ARTICLE ABSTRACT
Recent studies have demonstrated HLA class II (HLA-II)–dependent killing of melanoma cells by cytotoxic CD4 T cells. We investigated evolution of HLA-II–loss tumors that escape cytotoxic CD4 T-cell activity and contribute to immunotherapy resistance.
Melanoma cells from longitudinal metastases were studied for constitutive and IFN-inducible HLA-II expression, sensitivity towards autologous CD4 T cells, and immune evasion by HLA-II loss. Clinical significance of HLA-II–low tumors was determined by analysis of transcriptomic data sets from patients with immune checkpoint blockade (ICB).

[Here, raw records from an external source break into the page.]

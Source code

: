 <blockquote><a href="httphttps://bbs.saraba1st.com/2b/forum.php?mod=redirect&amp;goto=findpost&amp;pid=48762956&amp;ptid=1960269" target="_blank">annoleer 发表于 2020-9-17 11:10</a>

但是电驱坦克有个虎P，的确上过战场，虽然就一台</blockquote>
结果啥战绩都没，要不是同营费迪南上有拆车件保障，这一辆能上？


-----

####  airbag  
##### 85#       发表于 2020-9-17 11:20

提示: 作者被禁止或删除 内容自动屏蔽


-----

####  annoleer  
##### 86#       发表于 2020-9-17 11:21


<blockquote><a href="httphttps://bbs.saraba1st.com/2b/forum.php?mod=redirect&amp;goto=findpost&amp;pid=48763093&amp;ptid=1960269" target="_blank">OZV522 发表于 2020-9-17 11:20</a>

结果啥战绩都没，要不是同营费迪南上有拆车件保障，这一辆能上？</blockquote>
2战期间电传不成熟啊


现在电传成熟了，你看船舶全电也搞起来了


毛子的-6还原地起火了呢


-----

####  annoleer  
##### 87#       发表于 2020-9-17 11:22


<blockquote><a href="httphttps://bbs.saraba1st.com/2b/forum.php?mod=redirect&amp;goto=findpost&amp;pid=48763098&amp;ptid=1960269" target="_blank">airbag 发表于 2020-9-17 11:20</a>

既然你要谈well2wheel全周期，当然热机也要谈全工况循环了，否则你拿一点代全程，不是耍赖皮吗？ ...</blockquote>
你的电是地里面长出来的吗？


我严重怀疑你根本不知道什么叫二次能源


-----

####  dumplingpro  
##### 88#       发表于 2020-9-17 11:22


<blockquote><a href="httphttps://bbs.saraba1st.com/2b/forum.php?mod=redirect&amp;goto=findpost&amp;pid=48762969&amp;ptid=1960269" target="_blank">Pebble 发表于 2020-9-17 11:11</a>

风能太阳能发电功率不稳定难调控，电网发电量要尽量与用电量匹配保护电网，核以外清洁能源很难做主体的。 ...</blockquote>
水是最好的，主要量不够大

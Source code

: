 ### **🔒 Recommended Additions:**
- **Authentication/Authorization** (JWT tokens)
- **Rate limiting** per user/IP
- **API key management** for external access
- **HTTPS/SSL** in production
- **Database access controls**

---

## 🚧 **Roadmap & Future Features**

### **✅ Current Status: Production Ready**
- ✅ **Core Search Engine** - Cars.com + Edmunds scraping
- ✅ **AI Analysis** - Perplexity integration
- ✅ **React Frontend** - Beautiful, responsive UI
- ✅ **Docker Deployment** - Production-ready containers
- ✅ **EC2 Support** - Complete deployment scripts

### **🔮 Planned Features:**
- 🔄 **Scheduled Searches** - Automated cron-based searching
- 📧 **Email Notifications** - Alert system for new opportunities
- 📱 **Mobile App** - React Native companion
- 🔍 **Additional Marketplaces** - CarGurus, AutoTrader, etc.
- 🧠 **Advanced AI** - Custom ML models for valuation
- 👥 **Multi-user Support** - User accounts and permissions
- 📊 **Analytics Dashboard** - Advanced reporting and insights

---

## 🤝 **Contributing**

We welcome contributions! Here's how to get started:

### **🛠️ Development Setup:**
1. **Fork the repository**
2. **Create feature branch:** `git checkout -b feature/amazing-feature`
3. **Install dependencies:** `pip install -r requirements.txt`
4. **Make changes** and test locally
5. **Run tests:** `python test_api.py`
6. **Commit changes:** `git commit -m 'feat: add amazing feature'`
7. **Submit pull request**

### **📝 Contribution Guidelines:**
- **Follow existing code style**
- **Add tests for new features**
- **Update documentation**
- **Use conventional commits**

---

Analysis of longitudinal samples revealed strong intermetastatic heterogeneity in melanoma cell–intrinsic HLA-II expression and subclonal HLA-II loss. Tumor cells from early lesions either constitutively expressed HLA-II, sensitizing to cytotoxic CD4 T cells, or induced HLA-II and gained CD4 T-cell sensitivity in the presence of IFNγ. In contrast, late outgrowing subclones displayed a stable CD4 T-cell–resistant HLA-II–loss phenotype. These cells lacked not only constitutive but also IFNγ-inducible HLA-II due to JAK1/2-STAT1 pathway inactivation. Coevolution of JAK1/2 deficiency and HLA-II loss established melanoma cross-resistance to IFNγ and CD4 T cells, as detected in distinct stage IV metastases. In line with their immune-evasive phenotype, HLA-II–low melanomas showed reduced CD4 T-cell infiltrates and correlated with disease progression under ICB.
Our study links melanoma resistance to CD4 T cells, IFNγ, and ICB at the level of HLA-II, highlighting the significance of tumor cell–intrinsic HLA-II antigen presentation in disease control and calling for strategies to overcome its downregulation for improvement of patient outcome.